Nei mesi successivi all’evento aquilano furono stanziate risorse finanziarie per 10,6 miliardi di euro (10,5 erano di fonte pubblica), di cui, al 2014, sono stati erogati i 2,9 miliardi previsti per l’emergenza, mentre 7,7 miliardi per la ricostruzione (edifici privati e pubblici, reti e azioni per lo sviluppo) sono stati quasi integralmente assegnati. I circa 65.000 sfollati subito dopo l’evento si sono ridotti, ad aprile 2014, a circa 4600, di cui la maggior parte in autonoma sistemazione. A fine 2013 si erano già chiusi circa 15.000 cantieri di ricostruzione di edilizia privata. Per quanto riguarda, invece, la concessione dei contributi per la ricostruzione o la riparazione degli immobili, la prassi è stata definita dal d.l. 28 apr. 2009 nr. 39, secondo cui la gestione delle pratiche deve essere organizzata mediante la cosiddetta Filiera.
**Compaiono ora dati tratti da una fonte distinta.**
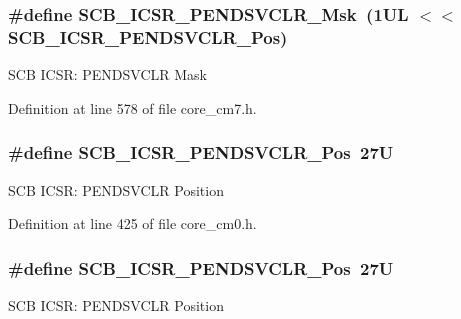 \subsubsection[{\texorpdfstring{S\+C\+B\+\_\+\+I\+C\+S\+R\+\_\+\+P\+E\+N\+D\+S\+V\+C\+L\+R\+\_\+\+Msk}{SCB_ICSR_PENDSVCLR_Msk}}]{\setlength{\rightskip}{0pt plus 5cm}\#define S\+C\+B\+\_\+\+I\+C\+S\+R\+\_\+\+P\+E\+N\+D\+S\+V\+C\+L\+R\+\_\+\+Msk~(1\+U\+L $<$$<$ S\+C\+B\+\_\+\+I\+C\+S\+R\+\_\+\+P\+E\+N\+D\+S\+V\+C\+L\+R\+\_\+\+Pos)}\hypertarget{group___c_m_s_i_s___s_c_b_ga4a901ace381d3c1c74ac82b22fae2e1e}{}\label{group___c_m_s_i_s___s_c_b_ga4a901ace381d3c1c74ac82b22fae2e1e}
S\+CB I\+C\+SR\+: P\+E\+N\+D\+S\+V\+C\+LR Mask 

Definition at line 578 of file core\+\_\+cm7.\+h.

\subsubsection[{\texorpdfstring{S\+C\+B\+\_\+\+I\+C\+S\+R\+\_\+\+P\+E\+N\+D\+S\+V\+C\+L\+R\+\_\+\+Pos}{SCB_ICSR_PENDSVCLR_Pos}}]{\setlength{\rightskip}{0pt plus 5cm}\#define S\+C\+B\+\_\+\+I\+C\+S\+R\+\_\+\+P\+E\+N\+D\+S\+V\+C\+L\+R\+\_\+\+Pos~27U}\hypertarget{group___c_m_s_i_s___s_c_b_gae218d9022288f89faf57187c4d542ecd}{}\label{group___c_m_s_i_s___s_c_b_gae218d9022288f89faf57187c4d542ecd}
S\+CB I\+C\+SR\+: P\+E\+N\+D\+S\+V\+C\+LR Position 

Definition at line 425 of file core\+\_\+cm0.\+h.

\subsubsection[{\texorpdfstring{S\+C\+B\+\_\+\+I\+C\+S\+R\+\_\+\+P\+E\+N\+D\+S\+V\+C\+L\+R\+\_\+\+Pos}{SCB_ICSR_PENDSVCLR_Pos}}]{\setlength{\rightskip}{0pt plus 5cm}\#define S\+C\+B\+\_\+\+I\+C\+S\+R\+\_\+\+P\+E\+N\+D\+S\+V\+C\+L\+R\+\_\+\+Pos~27U}\hypertarget{group___c_m_s_i_s___s_c_b_gae218d9022288f89faf57187c4d542ecd}{}\label{group___c_m_s_i_s___s_c_b_gae218d9022288f89faf57187c4d542ecd}
S\+CB I\+C\+SR\+: P\+E\+N\+D\+S\+V\+C\+LR Position 

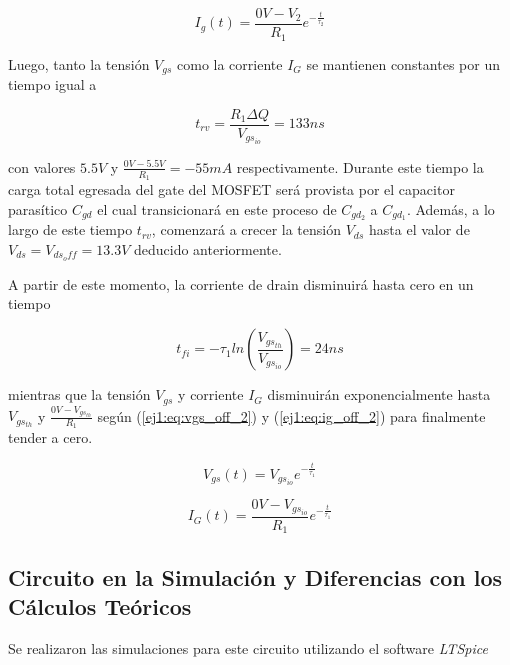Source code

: \begin{equation}
I_{g}(t) = \frac{0V-V_2}{R_1} e^{-\frac{t}{\tau_2}}
\label{ej1:eq:ig_off_1}
\end{equation}

Luego, tanto la tensión $V_{gs}$ como la corriente $I_G$ se mantienen constantes por un tiempo igual a 

\begin{equation}
t_{rv} = \frac{R_1 \Delta Q}{V_{gs_{io}}} = 133ns
\label{ej1:eq:trv}
\end{equation}

con valores $5.5V$ y $\frac{0V-5.5V}{R_1} = -55mA$ respectivamente. Durante este tiempo la carga total egresada del gate del MOSFET será provista por el capacitor parasítico $C_{gd}$ el cual transicionará en este proceso de $C_{gd_2}$ a $C_{gd_1}$. Además, a lo largo de este tiempo $t_{rv}$, comenzará a crecer la tensión $V_{ds}$ hasta el valor de $V_{ds} = V_{ds_off} = 13.3V$ deducido anteriormente.

A partir de este momento, la corriente de drain disminuirá hasta cero en un tiempo

\begin{equation}
t_{fi} = -\tau_1 ln\left( \frac{V_{gs_{th}}}{V_{gs_{io}}} \right) = 24ns
\label{ej1:eq:tfi}
\end{equation}

mientras que la tensión $V_{gs}$ y corriente $I_G$ disminuirán exponencialmente hasta $V_{gs_{th}}$ y $\frac{0V-V_{gs_{th}}}{R_1}$ según (\ref{ej1:eq:vgs_off_2}) y (\ref{ej1:eq:ig_off_2}) para finalmente tender a cero.

\begin{equation}
V_{gs}(t) = V_{gs_{io}} e^{-\frac{t}{\tau_1}}
\label{ej1:eq:vgs_off_2}
\end{equation}

\begin{equation}
I_{G}(t) = \frac{0V-V_{gs_{io}}}{R_1} e^{-\frac{t}{\tau_1}}
\label{ej1:eq:ig_off_2}
\end{equation}

\subsection{Circuito en la Simulación y Diferencias con los Cálculos Teóricos}

Se realizaron las simulaciones para este circuito utilizando el software \textit{LTSpice} %
%

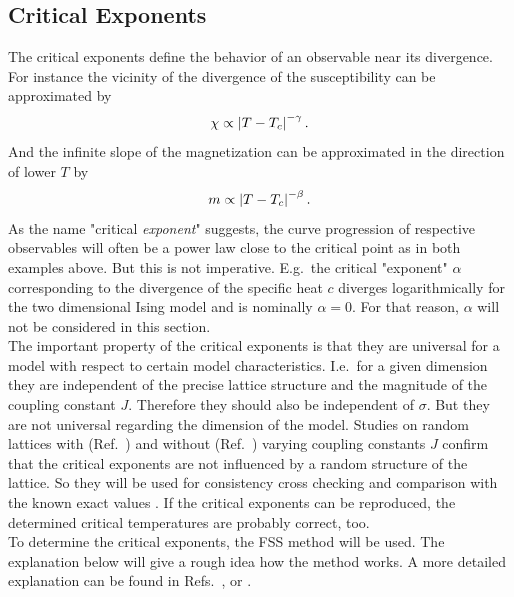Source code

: \subsection{Critical Exponents}
\label{ssec:critExp}
    The critical exponents define the behavior of an observable near its
    divergence. For instance the vicinity of the divergence of the susceptibility
    can be approximated by
    \begin{equation}
        \chi \propto \left\vert T-T_{c}\right\vert^{-\gamma}.
        \label{eq:critExp:gamma}
    \end{equation}
    And the infinite slope of the magnetization can be approximated in
    the direction of lower \(T\) by
    \begin{equation}
        m \propto \left\vert T-T_{c}\right\vert^{-\beta}.
        \label{eq:critExp:beta}
    \end{equation}
    As the name "critical \emph{exponent}" suggests, the curve progression
    of respective observables will often be a power law close to the critical
    point as in both examples above. But this is not imperative.
    E.g.\ the critical "exponent" \(\alpha\) corresponding to the divergence of
    the specific heat \(c\) diverges logarithmically for the two dimensional
    Ising model and is nominally \(\alpha = 0\).
    For that reason, \(\alpha\) will not be considered in this section.\\
    The important property of the critical exponents is that they are
    universal for a model with respect to certain model characteristics.
    I.e.\ for a given dimension they are independent of the precise lattice
    structure and the magnitude of the coupling constant \(J\).
    Therefore they should also be independent of \(\sigma\). But they are
    not universal regarding the dimension of the model.
    Studies on random lattices with (Ref.\ \cite{Lima2000}) and without (Ref.\ \cite{Janke1994})
    varying coupling constants \(J\) confirm that the
    critical exponents are not influenced by a random structure of the lattice.
    So they will be used for consistency cross checking and
    comparison with the known exact values \cite[p. 59]{Pelissetto2002}.
    If the critical exponents can be reproduced, the determined critical
    temperatures are probably correct, too.\\
    To determine the critical exponents, the FSS method
    will be used. The explanation below will give a rough idea how
    the method works. A more detailed explanation can be found in Refs.\ \cite{Norrenbrock2011}, \cite{DMelchert2009} or \cite{Binder2010}.
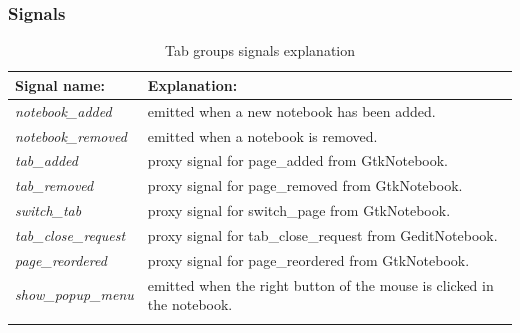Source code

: \subsubsection{Signals}

\begin{table}[H]
  \begin{center}
    \begin{tabularx}{\textwidth}{|l|X|}
      \firsthline
      \textbf{Signal name:} & \textbf{Explanation:} \\
      \hline
      \textit{notebook\_added} & emitted when a new notebook has been added. \\
      \hline
      \textit{notebook\_removed} & emitted when a notebook is removed. \\
      \hline
      \textit{tab\_added} & proxy signal for page\_added from GtkNotebook. \\
      \hline
      \textit{tab\_removed} & proxy signal for page\_removed from GtkNotebook. \\
      \hline
      \textit{switch\_tab} & proxy signal for switch\_page from GtkNotebook. \\
      \hline
      \textit{tab\_close\_request} & proxy signal for tab\_close\_request from GeditNotebook. \\
      \hline
      \textit{page\_reordered} & proxy signal for page\_reordered from GtkNotebook. \\
      \hline
      \textit{show\_popup\_menu} & emitted when the right button of the mouse is clicked in the notebook. \\
      \lasthline
    \end{tabularx}
    \caption{Tab groups signals explanation}
  \end{center}
\end{table}

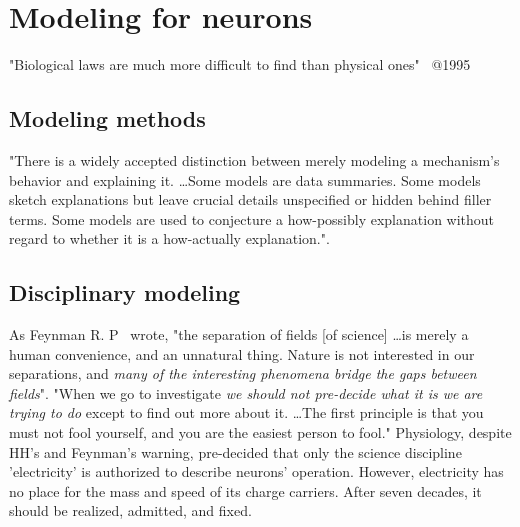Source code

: 

\chapter[Modeling]{Modeling for neurons\label{ch:Modeling}}
\iflatexml
\else
\minitoc
\fi




\quotationbox
{
"Biological laws are much more difficult to find than physical ones"~\cite{VollmerLimitsOfBiology:1995} @1995
}


\section[Methods]{Modeling methods\label{sec:Modeling-Methods}}
{"There is a widely accepted distinction between merely modeling a mechanism's behavior and explaining it. \dots Some models are data summaries. Some
models sketch explanations but leave crucial details unspecified or hidden behind
filler terms. Some models are used to conjecture a how-possibly explanation without regard to whether it is a how-actually explanation."\cite{MechanisticModelHodgkinHuxleyCraver:2006}.
}


\section[Disciplinarity]{Disciplinary modeling\label{sec:Modeling-isciplinarity}}
As Feynman R. P~\cite{FeynmanThinking:1980} wrote, "the separation of fields [of science] \dots is merely a human convenience, and an unnatural thing.
Nature is not interested in our separations, and \textit{many of the interesting phenomena bridge the gaps between fields}". "When we go to investigate \textit{we should not pre-decide what it is we are trying to do} except to find out more about it. \dots The first principle is that you must not fool yourself, and you are the easiest person to fool."
Physiology, despite \gls{HH}'s and Feynman's warning, pre-decided that only the science discipline 'electricity' is authorized to describe neurons' operation.
However, electricity has no place for the mass and speed of its charge carriers. After seven decades, it should be realized, admitted, and fixed.



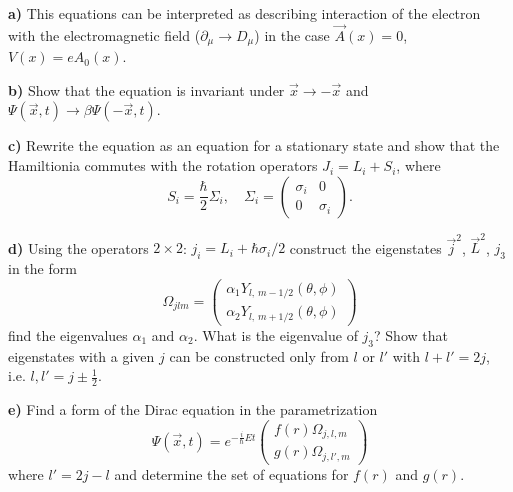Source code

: \documentclass[a4paper,11pt]{article}
\begin{document}
\begin{enumerate}
  \textbf{a)} This equations can be interpreted as describing
  interaction of the electron with the electromagnetic field
  ($\partial_{ \mu } \to D_{ \mu }$) in the case $\vec{ A }( x ) = 0$,
  $V( x ) = e A_{ 0 }( x )$.

  \textbf{b)} Show that the equation is invariant under
  $\vec{ x } \to -\vec{ x }$ and
  $\Psi( \vec{ x }, t ) \to \beta \Psi( -\vec{ x }, t )$.

  \textbf{c)} Rewrite the equation as an equation for a stationary
  state and show that the Hamiltionia commutes with the rotation
  operators $J_{ i } = L_{ i } + S_{ i }$, where
  \begin{equation}
    \label{eq:26}
    S_{ i } = \frac{ \hbar }{ 2 } \Sigma_{ i }, \quad
    \Sigma_{ i }
    =
    \begin{pmatrix}
      \sigma_{ i } & 0 \\
      0 & \sigma_{ i }
    \end{pmatrix}.
  \end{equation}

  \textbf{d)} Using the operators $2 \times 2$:
  $j_{ i } = L_{ i } + \hbar \sigma_{ i } / 2$ construct the
  eigenstates $\vec{ j }^{ 2 }$, $\vec{ L }^{ 2 }$, $j_{ 3 }$ in the
  form
  \begin{equation}
    \label{eq:27}
    \Omega_{ j l m } =
    \begin{pmatrix}
      \alpha_{ 1 } Y_{ l, \, m - 1/2 }( \theta, \phi ) \\
      \alpha_{ 2 } Y_{ l, \, m + 1/2 }( \theta, \phi )
    \end{pmatrix}
  \end{equation}
  find the eigenvalues $\alpha_{ 1 }$ and $\alpha_{ 2 }$. What is the eigenvalue
  of $j_{ 3 }$? Show that eigenstates with a given $j$ can be
  constructed only from $l$ or $l'$ with $l + l' = 2j$, i.e.
  $l, l' = j \pm \frac{ 1 }{ 2 }$.

  \textbf{e)} Find a form of the Dirac equation in the parametrization
  \begin{equation}
    \label{eq:28}
    \Psi( \vec{ x }, t ) =
    e^{ -\frac{ i }{ \hbar } E t }
    \begin{pmatrix}
      f( r ) \Omega_{ j, l, m } \\
      g( r ) \Omega_{ j, l', m }
    \end{pmatrix}
  \end{equation}
  where $l' = 2j - l$ and determine the set of equations for $f( r )$
  and $g( r )$.


\end{enumerate}
\end{document}
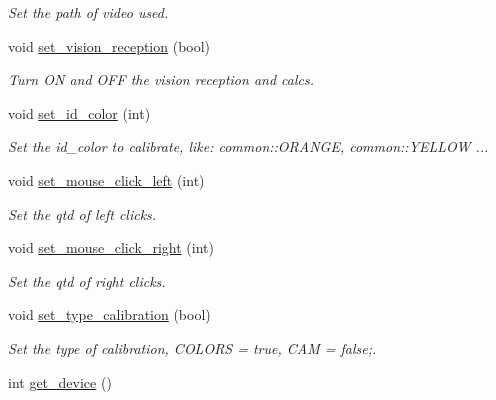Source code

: \begin{DoxyCompactItemize}
\begin{DoxyCompactList}\small\item\em Set the path of video used. \end{DoxyCompactList}\item 
void \hyperlink{classcalibration_a5a1d0ee04511fc9a61767d3bb3f4e357}{set\+\_\+vision\+\_\+reception} (bool)
\begin{DoxyCompactList}\small\item\em Turn ON and O\+FF the vision reception and calcs. \end{DoxyCompactList}\item 
void \hyperlink{classcalibration_a6e2c50598a4f5d49c6d7bda23b69ddf3}{set\+\_\+id\+\_\+color} (int)\hypertarget{classcalibration_a6e2c50598a4f5d49c6d7bda23b69ddf3}{}\label{classcalibration_a6e2c50598a4f5d49c6d7bda23b69ddf3}

\begin{DoxyCompactList}\small\item\em Set the id\+\_\+color to calibrate, like\+: common\+::\+O\+R\+A\+N\+GE, common\+::\+Y\+E\+L\+L\+OW ... \end{DoxyCompactList}\item 
void \hyperlink{classcalibration_aaaf40baef708cb370c468ea0799ffaf6}{set\+\_\+mouse\+\_\+click\+\_\+left} (int)\hypertarget{classcalibration_aaaf40baef708cb370c468ea0799ffaf6}{}\label{classcalibration_aaaf40baef708cb370c468ea0799ffaf6}

\begin{DoxyCompactList}\small\item\em Set the qtd of left clicks. \end{DoxyCompactList}\item 
void \hyperlink{classcalibration_a788f9207f8641b1c3d3a74760e636bb3}{set\+\_\+mouse\+\_\+click\+\_\+right} (int)\hypertarget{classcalibration_a788f9207f8641b1c3d3a74760e636bb3}{}\label{classcalibration_a788f9207f8641b1c3d3a74760e636bb3}

\begin{DoxyCompactList}\small\item\em Set the qtd of right clicks. \end{DoxyCompactList}\item 
void \hyperlink{classcalibration_a7338523745caefc4ce7c156b5c52108f}{set\+\_\+type\+\_\+calibration} (bool)\hypertarget{classcalibration_a7338523745caefc4ce7c156b5c52108f}{}\label{classcalibration_a7338523745caefc4ce7c156b5c52108f}

\begin{DoxyCompactList}\small\item\em Set the type of calibration, C\+O\+L\+O\+RS = true, C\+AM = false;. \end{DoxyCompactList}\item 
int \hyperlink{classcalibration_a4c62df2cfea03276dde05134fd234b2c}{get\+\_\+device} ()\hypertarget{classcalibration_a4c62df2cfea03276dde05134fd234b2c}{}\label{classcalibration_a4c62df2cfea03276dde05134fd234b2c}


\end{DoxyCompactItemize}
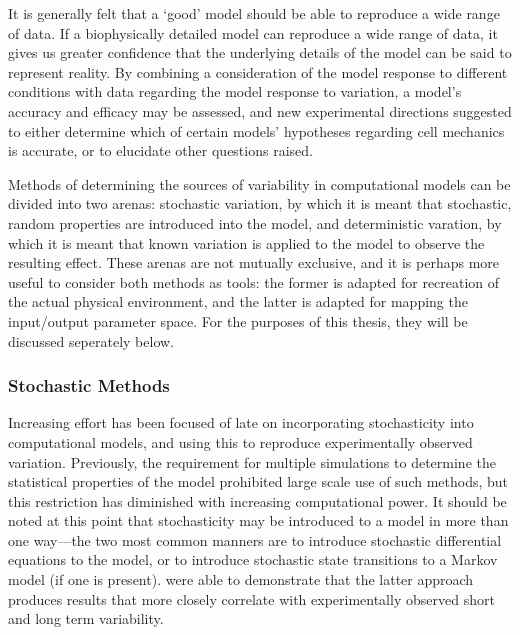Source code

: \documentclass[../thesis-main.tex]{subfiles}
\begin{document}
It is generally felt that a `good' model should be able to reproduce a wide range of data. If a biophysically detailed model can reproduce a wide range of data, it gives us greater confidence that the underlying details of the model can be said to represent reality. By combining a consideration of the model response to different conditions with data regarding the model response to variation, a model's accuracy and efficacy may be assessed, and new experimental directions suggested to either determine which of certain models' hypotheses regarding cell mechanics is accurate, or to elucidate other questions raised.

Methods of determining the sources of variability in computational models can be divided into two arenas: stochastic variation, by which it is meant that stochastic, random properties are introduced into the model, and deterministic varation, by which it is meant that known variation is applied to the model to observe the resulting effect. These arenas are not mutually exclusive, and it is perhaps more useful to consider both methods as tools: the former is adapted for recreation of the actual physical environment, and the latter is adapted for mapping the input/output parameter space. For the purposes of this thesis, they will be discussed seperately below.

\subsubsection{Stochastic Methods}
\label{subsubsec:stochastic}
Increasing effort has been focused of late on incorporating stochasticity into computational models, and using this to reproduce experimentally observed variation. Previously, the requirement for multiple simulations to determine the statistical properties of the model prohibited large scale use of such methods, but this restriction has diminished with increasing computational power. It should be noted at this point that stochasticity may be introduced to a model in more than one way---the two most common manners are to introduce stochastic differential equations to the model, or to introduce stochastic state transitions to a Markov model (if one is present). \citet{Heijman2013} were able to demonstrate that the latter approach produces results that more closely correlate with experimentally observed short and long term variability.
\end{document}
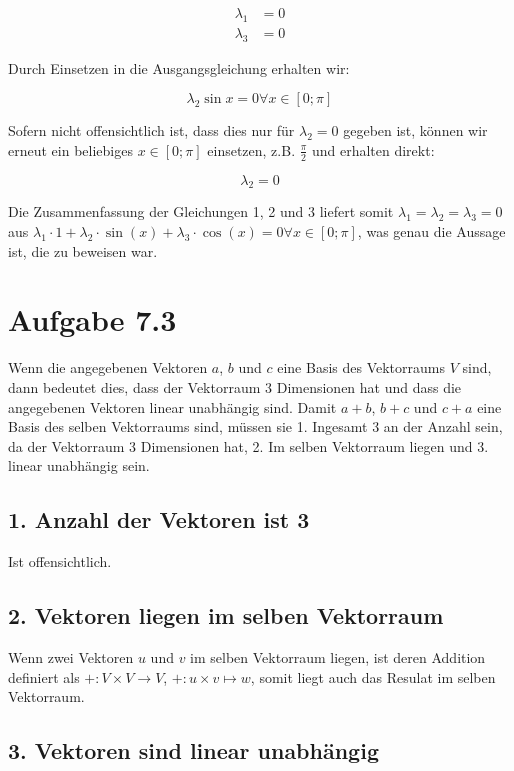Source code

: \documentclass[a4paper,german,12pt,smallheadings]{scrartcl}
\begin{document}
\begin{align}
\lambda_1 &= 0 \\
\lambda_3 &= 0
\end{align}

Durch Einsetzen in die Ausgangsgleichung erhalten wir:

\begin{equation*}
  \lambda_2 \sin x = 0 \forall x \in [0;\pi]
\end{equation*}

Sofern nicht offensichtlich ist, dass dies nur für $\lambda_2 = 0$ gegeben ist,
können wir erneut ein beliebiges $x \in [0;\pi]$ einsetzen, z.B. $\frac{\pi}{2}$
und erhalten direkt:

\begin{equation}
  \lambda_2 = 0
\end{equation}

Die Zusammenfassung der Gleichungen 1, 2 und 3 liefert somit $\lambda_1 =
\lambda_2 = \lambda_3 = 0$ aus $\lambda_1 \cdot 1 + \lambda_2 \cdot \sin(x) +
\lambda_3 \cdot \cos(x) = 0 \forall x \in [0;\pi]$, was genau die Aussage ist,
die zu beweisen war.

\section*{Aufgabe 7.3}

Wenn die angegebenen Vektoren $a$, $b$ und $c$ eine Basis des Vektorraums $V$
sind, dann bedeutet dies, dass der Vektorraum 3 Dimensionen hat und dass die
angegebenen Vektoren linear unabhängig sind. Damit $a+b$, $b+c$ und $c+a$ eine
Basis des selben Vektorraums sind, müssen sie 1. Ingesamt 3 an der Anzahl sein,
da der Vektorraum 3 Dimensionen hat, 2. Im selben Vektorraum liegen und 3.
linear unabhängig sein.

\subsection*{1. Anzahl der Vektoren ist 3}
Ist offensichtlich.

\subsection*{2. Vektoren liegen im selben Vektorraum}
Wenn zwei Vektoren $u$ und $v$ im selben Vektorraum liegen, ist deren Addition
definiert als $+: V \times V \to V$, $+: u \times v \mapsto w$, somit liegt
auch das Resulat im selben Vektorraum.

\subsection*{3. Vektoren sind linear unabhängig}
\end{document}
Essa è composta sostanzialmente da tre strutture distinte: Fintecna (sorvegliata dal Ministero dell’Economia e delle Finanze), la Rete dei Laboratori universitari di ingegneria sismica (RELUIS) e il Consorzio universitario per l’ingegneria nelle assicurazioni del Politecnico di Milano (CINEAS) che approvano, rispettivamente, per profili di ammissibilità, validità tecnica e congruità economica e trasmettono al comune per gli ultimi controlli amministrativi e per lo sblocco del contributo. La ricostruzione dei centri storici, invece, è affidata ai cosiddetti Piani di ricostruzione (PdR), contemplati nell’art. 14, 5° co. bis, del d.l. del 28 aprile 2009, secondo cui il coordinamento della ripresa socioeconomica e della riqualificazione dell’abitato è affidato all’intesa tra i sindaci e il presidente della Regione Abruzzo.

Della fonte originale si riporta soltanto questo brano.